Spotify, the most popular music streaming service in the world, serving over 100 million tracks to 240 million monthly active users, does not have a high-resolution (“lossless”) audio option. That lack is an unusual lag for a dominant consumer service which leads the industry with many other consumer innovations. At least two competing services — Tidal and Amazon Music Unlimited — have offered high-resolution audio for years.
The missing piece could be plugged in soon at Spotify … well, sometime in 2025 at least. We already knew from the company’s Q3 earnings report that lossless audio was somewhere on the product roadmap. And we learned the subscription name: Super Premium, which might contain other subscriber benefits in addition to the awaited lossless audio.
Earlier this week another hopeful indicator surfaced: Boyd Muir, Chief Operating Officer of Universal Music Group (UMG, the world’s largest label conglomerate), predicted a wide release of lossless audio alternatives in Spotify and, more generally, across most streamers, in 2025. Muir made a companion prediction: 20 to 30 percent of users will opt for premium service. (Muir made these comments at Morgan Stanley’s European Tech, Media and Telecom Conference in Barcelona.)

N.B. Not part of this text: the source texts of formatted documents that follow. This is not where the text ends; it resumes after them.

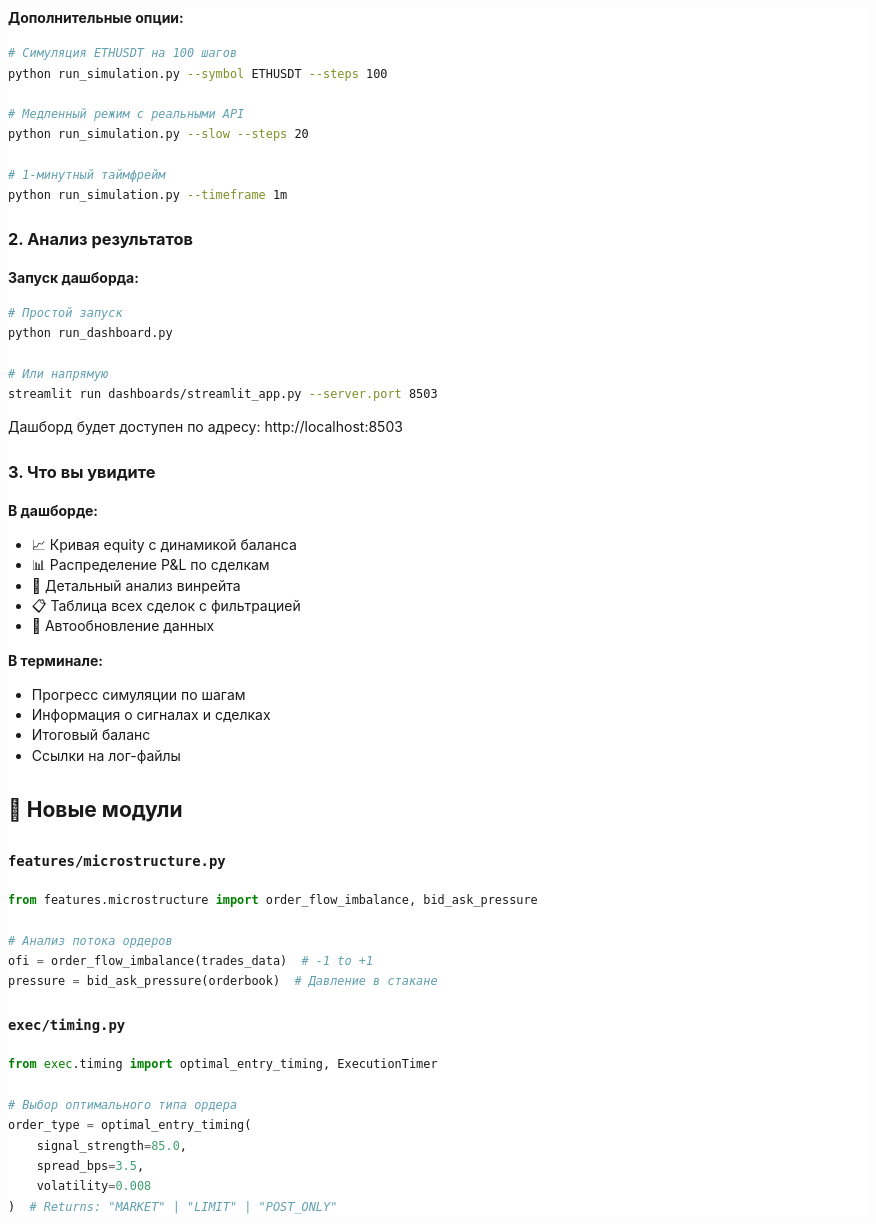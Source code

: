 **Дополнительные опции:**
```bash
# Симуляция ETHUSDT на 100 шагов
python run_simulation.py --symbol ETHUSDT --steps 100

# Медленный режим с реальными API
python run_simulation.py --slow --steps 20

# 1-минутный таймфрейм
python run_simulation.py --timeframe 1m
```

### 2. Анализ результатов

**Запуск дашборда:**
```bash
# Простой запуск
python run_dashboard.py

# Или напрямую
streamlit run dashboards/streamlit_app.py --server.port 8503
```

Дашборд будет доступен по адресу: http://localhost:8503

### 3. Что вы увидите

**В дашборде:**
- 📈 Кривая equity с динамикой баланса
- 📊 Распределение P&L по сделкам
- 🎯 Детальный анализ винрейта
- 📋 Таблица всех сделок с фильтрацией
- 🔄 Автообновление данных

**В терминале:**
- Прогресс симуляции по шагам
- Информация о сигналах и сделках
- Итоговый баланс
- Ссылки на лог-файлы

## 📁 Новые модули

### `features/microstructure.py`
```python
from features.microstructure import order_flow_imbalance, bid_ask_pressure

# Анализ потока ордеров
ofi = order_flow_imbalance(trades_data)  # -1 to +1
pressure = bid_ask_pressure(orderbook)  # Давление в стакане
```

### `exec/timing.py`
```python
from exec.timing import optimal_entry_timing, ExecutionTimer

# Выбор оптимального типа ордера
order_type = optimal_entry_timing(
    signal_strength=85.0,
    spread_bps=3.5,
    volatility=0.008
)  # Returns: "MARKET" | "LIMIT" | "POST_ONLY"
```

In addition to lossless audio, Muir predicted other premium features like artist/fan chat rooms; we have long puzzled over why Spotify has not experimented more with social features.
Spotify CEO Daniel Ek has made his own forecasts about premium service. In the Q2 earnings report he described “a deluxe version of Spotify that has all of the benefits that the normal Spotify version has, but a lot more control, a lot higher quality across the board, and some other things that I’m not ready to talk about just yet.”